Documentation
(C) IBM Corp. 1996, 1999

Text Extender: Administration and Programming

Search argument

Search argument syntax

>>-+---------------------------------------------------+-------->
   '-THESAURUS--"thesaurus-name"--+-----------------+--'
                                  '-COUNT--"depth"--'
 
>-----+-----------------------+--------------------------------->
      '-RESULT LIMIT--number--'
 
>-----+-| boolean-argument |--+---------------------------+---+-><
      |                       '-&--| freetext-argument |--'   |
      '-+--------------------------+---| freetext-argument |--'
        '-| boolean-argument |--&--'
 
boolean-argument
 
    .-& or |--------------------------------------------------------------.
    V                                                                     |
|-----+-| search-factor |----------------------------------------------+--+->
      |                       .---------------------------------.      |
      |                       V                                 |      |
      '-(--| search-factor |------+- & -+---| search-factor |---+---)--'
                                  '- | -'
 
>---------------------------------------------------------------|
 
freetext-argument
 
|---IS ABOUT----+-----------------+---+-----------+------------->
                +-SYNONYM FORM OF-+   '-language--'
                +-feature---------+
                '-| thesaurus |---'
 
>----"phrase-or-sentence"----+------------------------+---------|
                             '-ESCAPE--"escape-char"--'
 
search-factor
 
|---+---------------------------------------------------------------------+->
    |                                           .-,---------------.       |
    |                                           V                 |       |
    '-+--------------------+---+-SECTION--+--(-----section-name---+---)---'
      '-MODEL--model-name--'   '-SECTIONS-'
 
>---| search-element |------------------------------------------|
 
search-element
 
|---+-+-----+--| search-primary |--------------------------------------+->
    | '-NOT-'                                                          |
    |                                            .-AND---------------. |
    |                                            V                   | |
    '-| s.-primary |--+-IN SAME PARAGRAPH AS-+------| s.-primary |---+-'
                      '-IN SAME SENTENCE  AS-'
 
>---------------------------------------------------------------|
 
search-primary
 
|---+-| search-atom |----------------+--------------------------|
    |    .-,------------------.      |
    |    V                    |      |
    '-(-----| search-atom |---+---)--'
 
search-atom
 
|---+-----------------------------+---+-----------+------------->
    +-PRECISE FORM OF-------------+   '-language--'
    +-STEMMED FORM OF-------------+
    +-FUZZY FORM OF--match-level--+
    +-SYNONYM FORM OF-------------+
    +-BOUND-----------------------+
    +-SOUNDS LIKE-----------------+
    +-feature---------------------+
    '-| thesaurus |---------------'
 
>----"word-or-phrase"----+-----------------------------+--------|
                         '-ESCAPE--"escape-character"--'
 
thesaurus (if THESAURUS is specified)
 
|---+---------------------+---TERM OF---------------------------|
    '-EXPAND--"relation"--'
 

Examples

Examples are given in Specifying search arguments.

Search parameters

IS ABOUT

An option that lets you specify a free-text search argument, that is, a natural-language phrase or sentence that describes the concept to be found. See Free-text and hybrid search.

MODEL model-name
A keyword used to specify the name of the document model to be used in the search term. The document model describes the structure of documents that contain identifyable sections so that the content of these sections can be searched individually.

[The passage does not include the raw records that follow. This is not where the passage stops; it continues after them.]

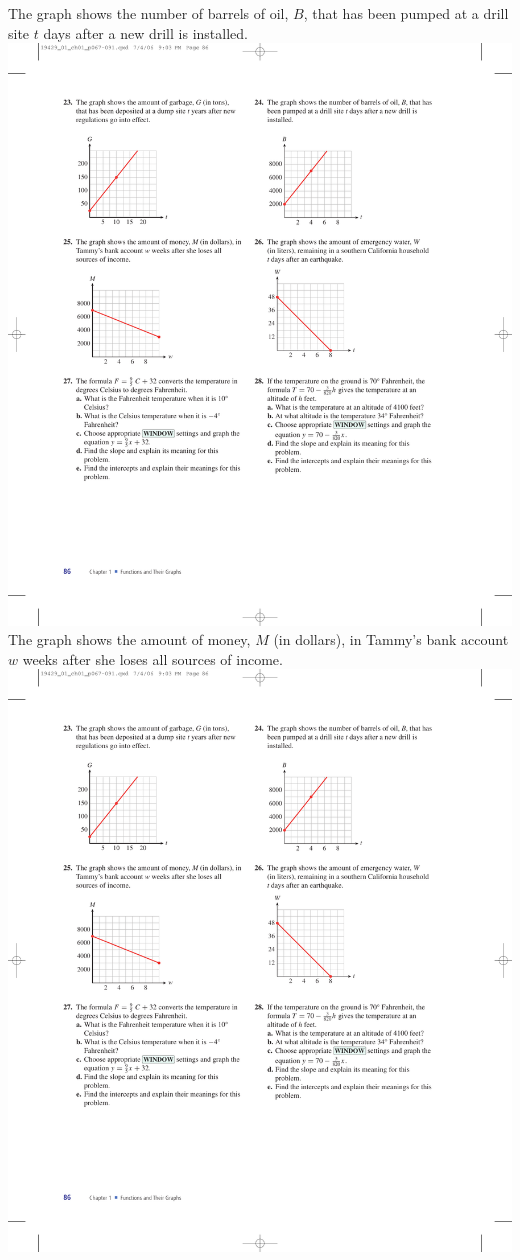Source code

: \documentclass[10pt,]{book}
\theoremstyle{plain}
\theoremstyle{definition}
\theoremstyle{definition}
\theoremstyle{definition}
\theoremstyle{definition}
\numberwithin{equation}{part}
\begin{document}
\begin{exerciselist}
\begin{exercisegroup}
\exercise[24.]\hypertarget{exercise-310}{}The graph shows the number of barrels of oil, \(B\), that has been pumped at a drill site \(t\) days after a new drill is installed. \includegraphics[width=0.85\linewidth]{images/fig-ex-1-5-24}
%
\exercise[25.]\hypertarget{exercise-311}{}The graph shows the amount of money, \(M\) (in dollars), in Tammy’s bank account \(w\) weeks after she loses all sources of income. \includegraphics[width=0.8\linewidth]{images/fig-ex-1-5-25}

\end{exercisegroup}
\end{exerciselist}
\end{document}
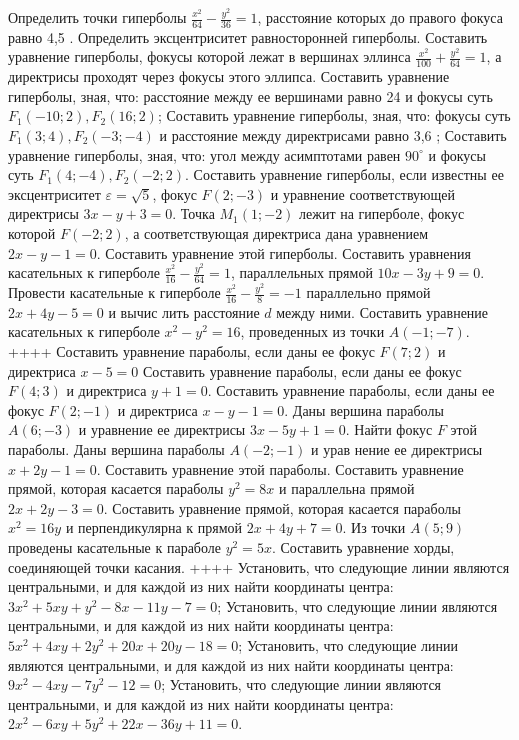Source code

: Определить точки гиперболы $\frac{x^2}{64}-\frac{y^2}{36}=1$, расстояние которых до правого фокуса равно 4,5 .
Определить эксцентриситет равносторонней гиперболы.
Составить уравнение гиперболы, фокусы которой лежат в вершинах эллинса $\frac{x^2}{100}+\frac{y^2}{64}=1$, а директрисы проходят через фокусы этого эллипса.
Составить уравнение гиперболы, зная, что: расстояние между ее вершинами равно 24 и фокусы суть $F_1(-10 ; 2), F_2(16 ; 2)$;
Составить уравнение гиперболы, зная, что: фокусы суть $F_1(3 ; 4), F_2(-3 ;-4)$ и расстояние между директрисами равно 3,6 ;
Составить уравнение гиперболы, зная, что: угол между асимптотами равен $90^{\circ}$ и фокусы суть $F_1(4 ;-4), F_2(-2 ; 2)$.
Составить уравнение гиперболы, если известны ее эксцентриситет $\varepsilon=\sqrt{5}$, фокус $F(2 ;-3)$ и уравнение соответствующей директрисы $3 x-y+3=0$.
Точка $M_1(1 ;-2)$ лежит на гиперболе, фокус которой $F(-2 ; 2)$, а соответствующая директриса дана уравнением $2 x-y-1=0$. Составить уравнение этой гиперболы.
Составить уравнения касательных к гиперболе $\frac{x^2}{16}-\frac{y^2}{64}=1$, параллельных прямой $10 x-3 y+9=0$.
Провести касательные к гиперболе $\frac{x^2}{16}-\frac{y^2}{8}=-1$ параллельно прямой $2 x+4 y-5=0$ и вычис лить расстояние $d$ между ними.
Составить уравнение касательных к гиперболе $x^2-y^2=16$, проведенных из точки $A(-1 ;-7)$.
++++
Составить уравнение параболы, если даны ее фокус $F(7 ; 2)$ и директриса $x-5=0$
Составить уравнение параболы, если даны ее фокус $F(4 ; 3)$ и директриса $y+1=0$.
Составить уравнение параболы, если даны ее фокус $F(2 ;-1)$ и директриса $x-y-1=0$.
Даны вершина параболы $A(6 ;-3)$ и уравнение ее директрисы $3 x-5 y+1=0$. Найти фокус $F$ этой параболы.
Даны вершина параболы $A(-2 ;-1)$ и урав нение ее директрисы $x+2 y-1=0$. Составить уравнение этой параболы.
Составить уравнение прямой, которая касается параболы $y^2=8 x$ и параллельна прямой $2 x+2 y-3=0$.
Составить уравнение прямой, которая касается параболы $x^2=16 y$ и перпендикулярна к прямой $2 x+4 y+7=0$.
Из точки $A(5 ; 9)$ проведены касательные к параболе $y^2=5 x$. Составить уравнение хорды, соединяющей точки касания.
++++
Установить, что следующие линии являются центральными, и для каждой из них найти координаты центра: $3 x^2+5 x y+y^2-8 x-11 y-7=0$;
Установить, что следующие линии являются центральными, и для каждой из них найти координаты центра: $5 x^2+4 x y+2 y^2+20 x+20 y-18=0$;
Установить, что следующие линии являются центральными, и для каждой из них найти координаты центра: $9 x^2-4 x y-7 y^2-12=0$;
Установить, что следующие линии являются центральными, и для каждой из них найти координаты центра: $2 x^2-6 x y+5 y^2+22 x-36 y+11=0$.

The model name must be specified in a document model file described in Working with structured documents. The model name can be masked using wildcard characters.

If you do not specify a model, the default model specified during index creation is used.

SECTION(S) section-name

A keyword used to specify one or more sections that the search is to be restricted to. The section name must be specified in a model in a document model file, described in Working with structured documents. A section name can be masked using wildcard characters % and _.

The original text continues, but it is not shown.